The Part 36 offer letter continued by making an offer to settle the entire proceedings on terms that TBL paid £48,290,000 within 14 days of accepting the offer. The settlement sum excluded costs but was stated to be inclusive of interest until the end of the 21-day period provided for in CPR Part 36. The end of the relevant period was 25 May 2020. The letter pointed out the consequences of failing to accept the offer if Rawbank succeeded in obtaining a judgment equal to or more advantageous than the offer. These included the payment of indemnity costs, interest on the principal sum and costs at up to 10% from the end of the relevant period, and an additional amount of 10% of the damages up to £500,000 and 5% of damages awarded about that figure.
This reflected the terms of CPR Rule 36.17(4), which provides that where the judgment ordered against the defendant is at least as advantageous to the claimant as the proposals contained in its Part 36 offer, then
“the court must, unless it considers it unjust to do so, order that the claimant is entitled to (a) interest on the whole or part of any sum of money (excluding interest) awarded, at a rate not exceeding 10% above base rate for some or all of the period starting with the date on which the relevant period expired; (b) costs (including any recoverable pre-action costs) on the indemnity basis from the date on which the relevant period expired; (c) interest on those costs at a rate not exceeding 10% above base rate; and (d) provided that the case has been decided and there has not been a previous order under this subparagraph, an additional amount, which shall not exceed £75,000, calculated by applying the prescribed percentage set out below to an amount which is (i) the sum awarded to the claimant by the court…” (The prescribed percentage is 10% of the first £500,000 and 5% of any amount over that figure.)

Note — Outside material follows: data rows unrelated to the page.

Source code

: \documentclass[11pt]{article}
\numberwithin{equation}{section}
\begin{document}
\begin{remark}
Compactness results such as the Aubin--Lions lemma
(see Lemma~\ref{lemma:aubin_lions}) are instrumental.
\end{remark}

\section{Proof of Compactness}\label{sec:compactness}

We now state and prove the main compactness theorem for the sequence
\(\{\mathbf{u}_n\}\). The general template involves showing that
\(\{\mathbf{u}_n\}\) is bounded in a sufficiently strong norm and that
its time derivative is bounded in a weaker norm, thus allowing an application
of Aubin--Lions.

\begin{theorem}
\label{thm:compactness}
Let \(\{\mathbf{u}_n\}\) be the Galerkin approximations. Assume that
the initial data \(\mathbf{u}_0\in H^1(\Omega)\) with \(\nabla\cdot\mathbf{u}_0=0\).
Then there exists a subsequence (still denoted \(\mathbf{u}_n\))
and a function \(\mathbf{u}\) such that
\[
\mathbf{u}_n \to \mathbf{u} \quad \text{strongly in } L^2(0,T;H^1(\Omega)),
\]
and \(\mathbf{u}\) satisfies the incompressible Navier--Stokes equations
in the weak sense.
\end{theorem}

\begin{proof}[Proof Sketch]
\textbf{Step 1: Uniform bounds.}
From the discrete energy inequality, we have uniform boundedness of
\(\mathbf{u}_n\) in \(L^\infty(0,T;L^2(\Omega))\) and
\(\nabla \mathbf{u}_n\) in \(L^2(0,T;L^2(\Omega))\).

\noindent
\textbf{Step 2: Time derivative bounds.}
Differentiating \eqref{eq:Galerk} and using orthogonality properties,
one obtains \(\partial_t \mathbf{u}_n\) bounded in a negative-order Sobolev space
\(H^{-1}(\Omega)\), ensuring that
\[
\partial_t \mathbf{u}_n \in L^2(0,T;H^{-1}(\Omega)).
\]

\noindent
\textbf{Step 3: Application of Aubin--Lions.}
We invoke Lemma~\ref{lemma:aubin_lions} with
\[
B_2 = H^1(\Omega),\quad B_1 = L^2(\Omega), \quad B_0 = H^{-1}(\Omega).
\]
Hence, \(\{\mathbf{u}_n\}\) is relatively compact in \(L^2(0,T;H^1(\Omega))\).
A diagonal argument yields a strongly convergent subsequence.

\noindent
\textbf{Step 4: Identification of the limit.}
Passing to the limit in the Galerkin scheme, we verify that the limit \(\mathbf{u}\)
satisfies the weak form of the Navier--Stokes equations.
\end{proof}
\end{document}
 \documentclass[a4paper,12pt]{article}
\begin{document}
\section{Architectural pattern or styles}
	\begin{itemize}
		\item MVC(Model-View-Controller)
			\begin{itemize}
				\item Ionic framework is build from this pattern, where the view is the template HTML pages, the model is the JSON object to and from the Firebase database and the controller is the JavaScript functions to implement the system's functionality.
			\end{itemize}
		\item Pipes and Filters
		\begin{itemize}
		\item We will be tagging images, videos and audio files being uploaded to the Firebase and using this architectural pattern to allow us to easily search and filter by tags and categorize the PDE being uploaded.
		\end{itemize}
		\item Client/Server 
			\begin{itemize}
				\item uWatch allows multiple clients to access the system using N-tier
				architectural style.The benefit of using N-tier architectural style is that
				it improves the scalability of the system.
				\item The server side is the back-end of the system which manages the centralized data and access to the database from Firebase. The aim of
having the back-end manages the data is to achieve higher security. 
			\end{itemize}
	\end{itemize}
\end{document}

In considering whether it would be unjust to make the orders referred to in Rule 36.17(4), the court must take into account all the circumstances of the case, including: (a) the terms of the Part 36 offer; (b) the stage in the proceedings when any Part 36 offer was made, including in particular how long before the trial started the offer was made; (c) the information available to the parties at the time when the Party 36 offer was made; (d) the conduct of the parties with regard to the giving or refusal to give information for the purposes of enabling the offer to be evaluated; and (e) whether the offer was a genuine attempt to settle the proceedings.
Mr Smith made the preliminary point that Rawbank had not identified, for example in its skeleton for this application, that it would be seeking orders under Rule 36.17(4)(a), (c) and (d). That is true, but it does not preclude orders being made given that the court is mandated to make such orders in every case, unless it is unjust to do so, and the Part 36 offer letter made express reference to these consequences.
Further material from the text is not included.